Light is Right Joe Campbell

Light is Right Joe Campbell

My parents were immigrants. At the end of the Great War, they left Ireland for Canada, and at the beginning of the Great Depression, they had me. I guess every marriage experiences its ups and downs.

I’m an immigrant, too. Oh, I didn’t leave Canada for another country. Canada left me for another culture. The culture I grew up in is not the culture I’m living in now.

When we were growing up, neither my friends nor I had the luxury of just a single parent to discipline us, or even one parent at a time. We had to put up with two at a time. It seemed unfair. We also lacked the variety that successive parents or parent-like partners give family life.

Social and religious leaders were responsible for our situation. They considered families the basic cells of society and aimed to keep them intact. You could say that, in this respect, our leaders were against cell division. Why, adultery provided virtually the only grounds for divorce and it took an act of Parliament to get one. So my friends and I were each destined to spend our formative years with one set of parents and we missed all sorts of exciting encounters with social workers, foster families, bureaucrats, and police.

I guess that’s what you can expect in a mainly Christian culture. Even our founding Constitution, the British North America Act, provided for both Catholic and Protestant schools. Although they differed on doctrine, they held us to a similar sexual morality, as did the society at large.

Hence, sodomy, contraception and abortion were illegal and fornication and adultery were under a stigma. If we didn’t want to remain celibate, we were expected to resort to romance, courtship and life-long marriage, not to mention commit to sacrificial love for our spouses and children.

It wasn’t easy growing up in that culture, but most of us did, despite the moral and legal strictures. Or maybe it was because of them, although we didn’t dare admit that possibility in front of our elders. Which is paradoxical, because when we had children of our own, we tried to inculcate the same morality. We had some nagging notion that it might be good for families and that families might be good for us. More specifically, we feared that if we didn’t inculcate it, our children might grow old without growing up.

When I was a boy, governments didn’t assist families much financially. I never heard anyone say, “We’re from the government and we’re here to help.” Families were expected to be self-reliant and succeed by trial and error. We didn’t seem to mind, though. I guess we preferred making our own mistakes to implementing the government’s.

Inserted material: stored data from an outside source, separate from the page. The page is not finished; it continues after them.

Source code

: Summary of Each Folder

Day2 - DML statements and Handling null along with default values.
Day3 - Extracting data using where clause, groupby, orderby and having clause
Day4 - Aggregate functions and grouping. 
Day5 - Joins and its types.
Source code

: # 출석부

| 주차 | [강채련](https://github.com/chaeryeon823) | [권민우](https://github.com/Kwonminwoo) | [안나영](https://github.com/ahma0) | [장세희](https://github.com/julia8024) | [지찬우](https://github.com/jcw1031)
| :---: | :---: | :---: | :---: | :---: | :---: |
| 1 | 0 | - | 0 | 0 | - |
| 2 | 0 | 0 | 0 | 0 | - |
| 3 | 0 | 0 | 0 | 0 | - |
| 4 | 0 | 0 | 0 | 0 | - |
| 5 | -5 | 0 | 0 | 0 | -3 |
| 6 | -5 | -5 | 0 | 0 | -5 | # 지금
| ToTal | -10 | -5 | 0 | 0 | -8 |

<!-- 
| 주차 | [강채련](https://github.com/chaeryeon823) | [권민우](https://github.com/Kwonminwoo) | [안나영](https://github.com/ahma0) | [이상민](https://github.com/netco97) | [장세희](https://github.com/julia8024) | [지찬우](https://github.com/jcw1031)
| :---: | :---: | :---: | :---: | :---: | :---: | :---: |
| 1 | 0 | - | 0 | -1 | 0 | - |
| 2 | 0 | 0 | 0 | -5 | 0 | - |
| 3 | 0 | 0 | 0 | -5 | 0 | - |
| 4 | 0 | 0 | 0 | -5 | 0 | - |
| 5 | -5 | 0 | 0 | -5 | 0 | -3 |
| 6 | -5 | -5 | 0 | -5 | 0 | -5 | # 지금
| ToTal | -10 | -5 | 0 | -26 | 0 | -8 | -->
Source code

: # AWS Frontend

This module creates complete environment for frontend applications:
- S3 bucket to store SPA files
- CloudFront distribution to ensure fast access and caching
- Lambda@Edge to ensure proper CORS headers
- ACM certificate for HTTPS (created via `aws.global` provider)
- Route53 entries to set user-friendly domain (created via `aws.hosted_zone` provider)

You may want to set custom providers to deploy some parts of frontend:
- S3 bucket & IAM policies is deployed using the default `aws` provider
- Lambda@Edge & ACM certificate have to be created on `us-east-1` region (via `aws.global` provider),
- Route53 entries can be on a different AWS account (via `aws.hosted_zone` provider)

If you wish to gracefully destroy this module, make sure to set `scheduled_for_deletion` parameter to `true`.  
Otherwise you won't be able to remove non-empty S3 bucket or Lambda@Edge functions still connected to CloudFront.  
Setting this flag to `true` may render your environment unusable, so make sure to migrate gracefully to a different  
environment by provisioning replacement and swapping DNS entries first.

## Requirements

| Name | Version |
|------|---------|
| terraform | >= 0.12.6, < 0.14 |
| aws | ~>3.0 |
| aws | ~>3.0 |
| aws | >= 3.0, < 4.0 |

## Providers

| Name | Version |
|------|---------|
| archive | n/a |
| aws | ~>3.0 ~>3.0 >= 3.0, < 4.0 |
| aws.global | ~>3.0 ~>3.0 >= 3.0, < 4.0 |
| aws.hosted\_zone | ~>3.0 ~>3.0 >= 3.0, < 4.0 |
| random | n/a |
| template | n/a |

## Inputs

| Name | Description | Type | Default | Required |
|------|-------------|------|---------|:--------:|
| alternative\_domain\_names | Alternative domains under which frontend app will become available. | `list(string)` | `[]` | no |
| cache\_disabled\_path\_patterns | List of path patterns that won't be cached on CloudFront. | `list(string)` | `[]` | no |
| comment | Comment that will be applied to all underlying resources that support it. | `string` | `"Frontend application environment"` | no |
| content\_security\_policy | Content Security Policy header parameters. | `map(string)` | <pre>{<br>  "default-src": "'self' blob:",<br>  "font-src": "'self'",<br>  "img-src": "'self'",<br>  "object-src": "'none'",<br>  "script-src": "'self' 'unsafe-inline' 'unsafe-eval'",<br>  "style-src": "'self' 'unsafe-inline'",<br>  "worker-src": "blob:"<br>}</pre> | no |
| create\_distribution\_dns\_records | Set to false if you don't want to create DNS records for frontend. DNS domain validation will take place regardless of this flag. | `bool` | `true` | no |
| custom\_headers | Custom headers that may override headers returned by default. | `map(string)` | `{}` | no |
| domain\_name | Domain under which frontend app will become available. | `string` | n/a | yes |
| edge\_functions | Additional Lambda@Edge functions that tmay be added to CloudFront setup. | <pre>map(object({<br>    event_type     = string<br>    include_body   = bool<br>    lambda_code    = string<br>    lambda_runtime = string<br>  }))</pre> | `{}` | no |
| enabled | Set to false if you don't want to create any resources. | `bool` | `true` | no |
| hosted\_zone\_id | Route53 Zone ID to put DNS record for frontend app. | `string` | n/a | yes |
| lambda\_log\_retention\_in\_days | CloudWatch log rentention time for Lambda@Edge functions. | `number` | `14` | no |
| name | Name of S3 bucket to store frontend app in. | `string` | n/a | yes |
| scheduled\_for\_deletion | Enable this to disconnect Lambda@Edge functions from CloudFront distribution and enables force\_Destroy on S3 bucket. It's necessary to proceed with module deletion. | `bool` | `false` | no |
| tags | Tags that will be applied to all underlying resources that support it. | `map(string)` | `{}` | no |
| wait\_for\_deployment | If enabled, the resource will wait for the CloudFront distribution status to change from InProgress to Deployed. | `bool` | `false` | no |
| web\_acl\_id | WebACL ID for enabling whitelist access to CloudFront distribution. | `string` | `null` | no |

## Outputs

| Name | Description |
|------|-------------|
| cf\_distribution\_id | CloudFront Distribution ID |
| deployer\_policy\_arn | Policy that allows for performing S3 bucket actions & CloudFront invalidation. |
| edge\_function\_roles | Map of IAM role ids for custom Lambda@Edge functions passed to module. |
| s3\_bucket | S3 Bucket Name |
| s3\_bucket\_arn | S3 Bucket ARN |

Although not intentional, this policy probably limited immigration. Newcomers expected the opportunity to support themselves. Unlike today, they had no reason to expect that governments would support them.

Of course, we didn’t need the huge numbers of immigrants we admit today. Under sexual restraint, our largely intact families procreated enough children to keep the economy going. Under sexual license, our increasingly diverse families can’t seem to do it. Because a flagging economy limits income redistribution, and fragmented families are often poor, maybe sexual morality has something to do with social justice.

As many families didn’t own a car, they had to settle in neighbourhoods that were largely self-sufficient. In ours, churches, schools, a grocer, baker, butcher, druggist, clothier, and shoemaker were within walking distance. So were a hardware store and a garage that repaired cars and sold gas and oil. Doctors made house calls as did milk men, bread men, fruit men, ice men and farmers selling eggs and other produce, and our dentist worked out of his home.

It was like living in a town, even though the family I grew up in lived in a city, and we didn’t have to go downtown for most things. Oh, we did if we wanted to see a movie or dine at a fancy restaurant. But canned entertainment wasn’t as ubiquitous as it is today. As for eating out, well, with first-rate, in-house chefs, usually our mothers, home cooking was hard to beat.

So with few exceptions, we provided our own entertainment and made our own fun. As we enjoyed playing outdoors and eating in-house, our parents didn’t worry about childhood obesity.

Standard-bearers of the new culture call it post-Christian and progressive. I can’t help noticing, though, that with respect to sexual practices and family outcomes, it resembles the culture of the late Roman Republic and Empire. This would make it pre-Christian and regressive.